Wednesday 10 November 2010, 09:04
During World War Two, women across Britain were encouraged to do 'their bit' as part of the war effort.
Posters and campaigns were seen around the country asking women to "Join the Wrens and free a man for the fleet".
Members of the Women's Royal Navy Service (WRNS) were referred to fondly as 'Wrens' and they played a valuable role in both world wars, as well as in other conflicts throughout the 20th century.
Women were encouraged to join and to do jobs that had previously been done by men. Women joined in their thousands and by the end of World War Two over 74,000 women had been recruited to the service.
Margaret Street and Margaret Read are active members of the North Wales Branch of the Wrens Association.

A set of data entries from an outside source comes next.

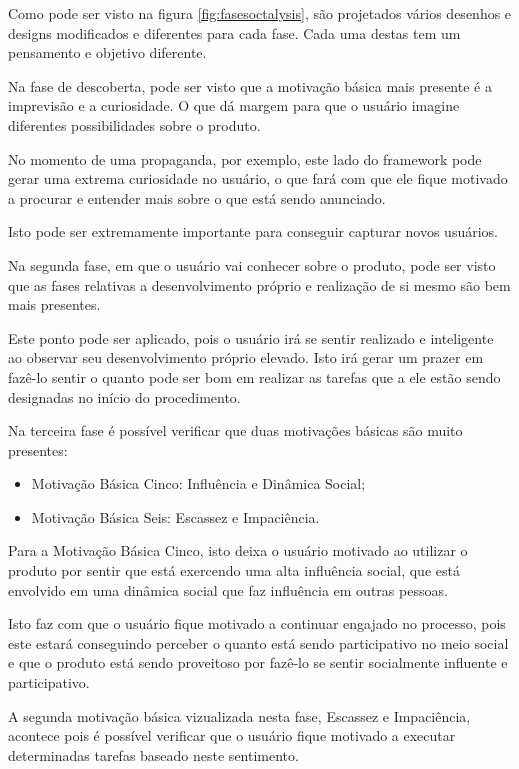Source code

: Como pode ser visto na figura \ref{fig:fasesoctalysis}, são projetados vários
desenhos e designs modificados e diferentes para cada fase. Cada uma destas
tem um pensamento e objetivo diferente.

Na fase de descoberta, pode ser visto que a motivação básica mais presente é
a imprevisão e a curiosidade. O que dá margem para que o usuário imagine diferentes
possibilidades sobre o produto.

No momento de uma propaganda, por exemplo, este lado do framework pode gerar uma
extrema curiosidade no usuário, o que fará com que ele fique motivado a procurar
e entender mais sobre o que está sendo anunciado.

Isto pode ser extremamente importante para conseguir capturar novos usuários.

Na segunda fase, em que o usuário vai conhecer sobre o produto, pode ser visto
que as fases relativas a desenvolvimento próprio e realização de si mesmo
são bem mais presentes.

Este ponto pode ser aplicado, pois o usuário irá se sentir realizado e inteligente
ao observar seu desenvolvimento próprio elevado. Isto irá gerar um prazer em fazê-lo
sentir o quanto pode ser bom em realizar as tarefas que a ele estão sendo designadas
no início do procedimento.

Na terceira fase é possível verificar que duas motivações básicas são muito presentes:

\begin{itemize}
    \item Motivação Básica Cinco: Influência e Dinâmica Social;
    \item Motivação Básica Seis: Escassez e Impaciência.
\end{itemize}


Para a Motivação Básica Cinco, isto deixa o usuário motivado ao utilizar o produto
por sentir que está exercendo uma alta influência social, que está envolvido em
uma dinâmica social que faz influência em outras pessoas.

Isto faz com que o usuário fique motivado a continuar engajado no processo, pois
este estará conseguindo perceber o quanto está sendo participativo no meio social
e que o produto está sendo proveitoso por fazê-lo se sentir socialmente influente
e participativo.


A segunda motivação básica vizualizada nesta fase, Escassez e Impaciência, acontece
pois é possível verificar que o usuário fique motivado a executar determinadas
tarefas baseado neste sentimento.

Margaret Street and Margaret Read responded to the call, and even though the ladies are now in their nineties they have very clear memories of their time spent in the Wrens. You can read some memories of their wartime experiences below.
Margaret Street (left) and Margaret Read (right) in uniform
Both woman are members of the North Wales Branch of the Wrens Association which very recently received a grant from the Big Lottery Fund to help their members attend reunions in Liverpool, Caernarfon and Cambridge, among others.

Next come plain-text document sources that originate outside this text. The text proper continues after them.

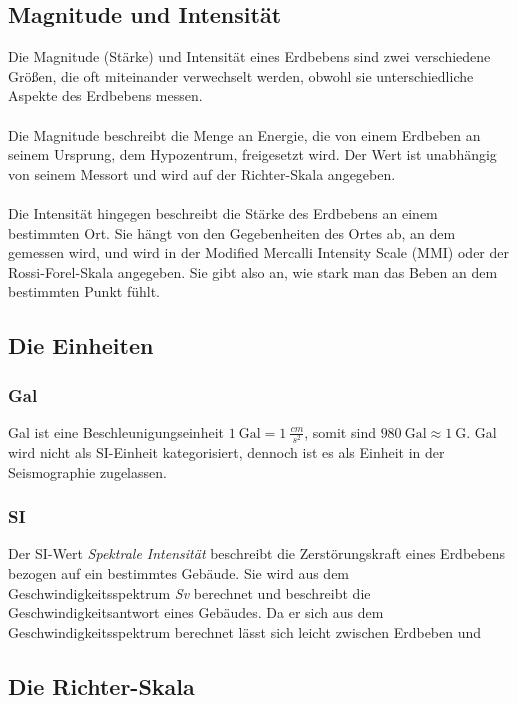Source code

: \documentclass[class=scrbook, crop=false]{standalone}
\begin{document}
\subsection{Magnitude und Intensität}
Die Magnitude (Stärke) und Intensität eines Erdbebens sind zwei verschiedene Größen, die oft miteinander verwechselt werden, obwohl sie unterschiedliche Aspekte des Erdbebens messen. \\
\\
Die Magnitude beschreibt die Menge an Energie, die von einem Erdbeben an seinem Ursprung, dem Hypozentrum, freigesetzt wird. Der Wert ist unabhängig von seinem Messort und wird auf der Richter-Skala angegeben.\\
\\
Die Intensität hingegen beschreibt die Stärke des Erdbebens an einem bestimmten Ort. Sie hängt von den Gegebenheiten des Ortes ab, an dem gemessen wird, und wird in der Modified Mercalli Intensity Scale (MMI) oder der Rossi-Forel-Skala angegeben. Sie gibt also an, wie stark man das Beben an dem bestimmten Punkt fühlt.

\subsection{Die Einheiten}
\subsubsection{Gal}
Gal ist eine Beschleunigungseinheit $1~\mathrm{Gal} = 1~\frac{cm}{s^2}$, somit sind $ 980 ~\mathrm{Gal} \approx 1~\mathrm{G}$. Gal wird nicht als SI-Einheit kategorisiert, dennoch ist es als Einheit in der Seismographie zugelassen.

\subsubsection{SI}
Der SI-Wert \textit{Spektrale Intensität} beschreibt die Zerstörungskraft eines Erdbebens bezogen auf ein bestimmtes Gebäude. Sie wird aus dem Geschwindigkeitsspektrum \textit{Sv} berechnet und beschreibt die Geschwindigkeitsantwort eines Gebäudes.  Da er sich aus dem Geschwindigkeitsspektrum berechnet lässt sich leicht zwischen Erdbeben und 

\subsection{Die Richter-Skala}

\ifstandalone
    \printbibliography[heading=bibintoc]                         
    \cleardoublepage
\end{document}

To find out more about the Big Lottery Fund's Heroes Return 2 programme, call the helpline on 0845 00 00 121 or visit the website www.biglotteryfund.org.uk.
It was the lure of crossing oceans that led Margaret Street who now lives in Prestatyn, north Wales, to join the Wrens.

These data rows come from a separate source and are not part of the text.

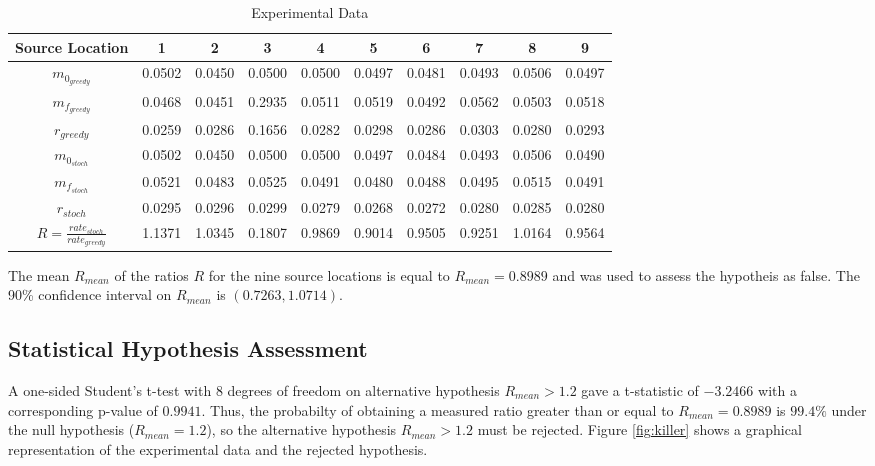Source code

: \documentclass[submit, 12pt]{aiaa-pretty-modified}
\begin{document}
\begin{table}[htb]
\begin{center}
\begin{tabular}{|c||c||c||c||c||c||c||c||c||c|}
\hline
 Source Location & 1 & 2 & 3 & 4 & 5 & 6 & 7 & 8 & 9 \\
\hline \hline
$m_{0_{greedy}}$ & 0.0502 & 0.0450 & 0.0500 & 0.0500 & 0.0497 & 0.0481 & 0.0493 & 0.0506 & 0.0497 \\
\hline
$m_{f_{greedy}}$ & 0.0468 & 0.0451 & 0.2935 & 0.0511 & 0.0519 & 0.0492 & 0.0562 & 0.0503 & 0.0518 \\
\hline
$r_{greedy}$ & 0.0259 & 0.0286 & 0.1656 & 0.0282 & 0.0298 & 0.0286 & 0.0303 & 0.0280 & 0.0293 \\
\hline
$m_{0_{stoch}}$ & 0.0502 & 0.0450 & 0.0500 & 0.0500 & 0.0497 & 0.0484 & 0.0493 & 0.0506 & 0.0490 \\
\hline
$m_{f_{stoch}}$ & 0.0521 & 0.0483 & 0.0525 & 0.0491 & 0.0480 & 0.0488 & 0.0495 & 0.0515 & 0.0491 \\
\hline
$r_{stoch}$ & 0.0295 & 0.0296 & 0.0299 & 0.0279 & 0.0268 & 0.0272 & 0.0280 & 0.0285 & 0.0280 \\
\hline
\hline
$R = \frac{rate_{stoch}}{rate_{greedy}}$  & 1.1371 & 1.0345 & 0.1807 & 0.9869 &
0.9014 & 0.9505  & 0.9251 & 1.0164 & 0.9564\\
\hline
\end{tabular}
\caption{Experimental Data \label{tab:data} }
\end{center}
\end{table}

The mean $R_{mean}$ of the ratios $R$ for the nine source locations is equal to
$R_{mean} = 0.8989$ and was used to assess the hypotheis as false. The
90\% confidence interval on $R_{mean}$ is $(0.7263, 1.0714)$.

\subsection{Statistical Hypothesis Assessment}
A one-sided Student's t-test with 8 degrees of freedom on alternative
hypothesis $R_{mean} > 1.2$ gave a t-statistic of $-3.2466$ with a
corresponding p-value of $0.9941$.  Thus, the probabilty of
obtaining a measured ratio greater than or equal to $R_{mean} = 0.8989$
is $99.4\%$ under the null hypothesis ($R_{mean} = 1.2$), so the
alternative hypothesis $R_{mean} > 1.2$ must be rejected.  Figure
\ref{fig:killer} shows a graphical representation of the experimental
data and the rejected hypothesis.
\end{document}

Margaret Street in in Ceylon, now called Sri Lanka. Margaret is on the far right side of the middle row.
"All I wanted to do was go abroad and I thought joining the Wrens was the perfect answer to my wanderlust," says Margaret who signed up in 1944, aged 19.
She recalls her disappointment at being located just 10 miles from home:
"When I joined I went to a training establishment called Mill Hill in London from where they sent me back to Liverpool,"
"I volunteered for overseas duties as a signalling watchkeeper, but if you were under 21 you had to have your parents' permission to go abroad. It took me six long months to persuade my parents to agree to that."
A few months later Margaret was drafted to Ceylon, or Sri Lanka, as it is known today.
The first officer described the posting as, "a completely different life - you'll have to work hard because there's a huge harbour there and a lot of signals going on all the time, but you can play hard. There's swimming, picnicing and barbecues."
To a 19-year old girl, this sounded too good to refuse. Margaret, along with six other Wrens, packed their bags and headed for Trincomalee.
"Trincomalee was hectic. By then the European war was over so they sent out ships from both the home fleet and the Mediterranean fleet to join the Far Eastern fleet ready to invade Japan.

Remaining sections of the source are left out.